- **YOUR INSTRUCTIONS**
Check every line of the data for the string "grafos" and copy the ones that have it.

+++ EXTRACTED INFORMATION

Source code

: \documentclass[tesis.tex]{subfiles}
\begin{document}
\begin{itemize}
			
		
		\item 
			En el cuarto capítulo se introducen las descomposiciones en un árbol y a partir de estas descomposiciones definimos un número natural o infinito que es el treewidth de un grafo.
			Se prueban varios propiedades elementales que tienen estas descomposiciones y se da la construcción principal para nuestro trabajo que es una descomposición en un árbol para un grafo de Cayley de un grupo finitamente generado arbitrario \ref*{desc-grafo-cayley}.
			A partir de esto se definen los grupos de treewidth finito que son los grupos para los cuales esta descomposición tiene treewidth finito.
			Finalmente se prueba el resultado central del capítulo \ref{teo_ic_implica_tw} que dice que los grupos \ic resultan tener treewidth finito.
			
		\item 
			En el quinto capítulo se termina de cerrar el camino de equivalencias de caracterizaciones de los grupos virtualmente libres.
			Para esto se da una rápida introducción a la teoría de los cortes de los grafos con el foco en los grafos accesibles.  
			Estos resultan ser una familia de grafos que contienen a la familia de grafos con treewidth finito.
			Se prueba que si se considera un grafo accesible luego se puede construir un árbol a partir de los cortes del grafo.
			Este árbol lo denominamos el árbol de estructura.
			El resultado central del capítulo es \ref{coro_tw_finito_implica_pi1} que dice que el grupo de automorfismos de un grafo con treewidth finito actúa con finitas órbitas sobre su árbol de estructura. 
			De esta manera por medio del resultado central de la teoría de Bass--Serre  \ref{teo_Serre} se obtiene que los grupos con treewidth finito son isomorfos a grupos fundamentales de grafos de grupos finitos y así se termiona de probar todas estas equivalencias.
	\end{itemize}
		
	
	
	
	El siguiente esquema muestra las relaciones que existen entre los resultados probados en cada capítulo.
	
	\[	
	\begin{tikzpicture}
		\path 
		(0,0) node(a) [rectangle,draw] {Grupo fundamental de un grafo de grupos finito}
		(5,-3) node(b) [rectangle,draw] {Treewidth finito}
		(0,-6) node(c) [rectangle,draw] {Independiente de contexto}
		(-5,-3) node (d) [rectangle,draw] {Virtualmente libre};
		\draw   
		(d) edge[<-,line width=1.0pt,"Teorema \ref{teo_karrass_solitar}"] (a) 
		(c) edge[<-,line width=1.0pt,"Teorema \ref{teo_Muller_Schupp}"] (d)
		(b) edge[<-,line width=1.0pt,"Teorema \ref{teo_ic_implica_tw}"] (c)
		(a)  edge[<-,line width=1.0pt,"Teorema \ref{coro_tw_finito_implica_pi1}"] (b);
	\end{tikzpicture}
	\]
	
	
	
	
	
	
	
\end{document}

++++++

- **TASK ANSWER**
			Para esto se da una rápida introducción a la teoría de los cortes de los grafos con el foco en los grafos accesibles.  
			Estos resultan ser una familia de grafos que contienen a la familia de grafos con treewidth finito.
			De esta manera por medio del resultado central de la teoría de Bass--Serre  \ref{teo_Serre} se obtiene que los grupos con treewidth finito son isomorfos a grupos fundamentales de grafos de grupos finitos y así se termiona de probar todas estas equivalencias.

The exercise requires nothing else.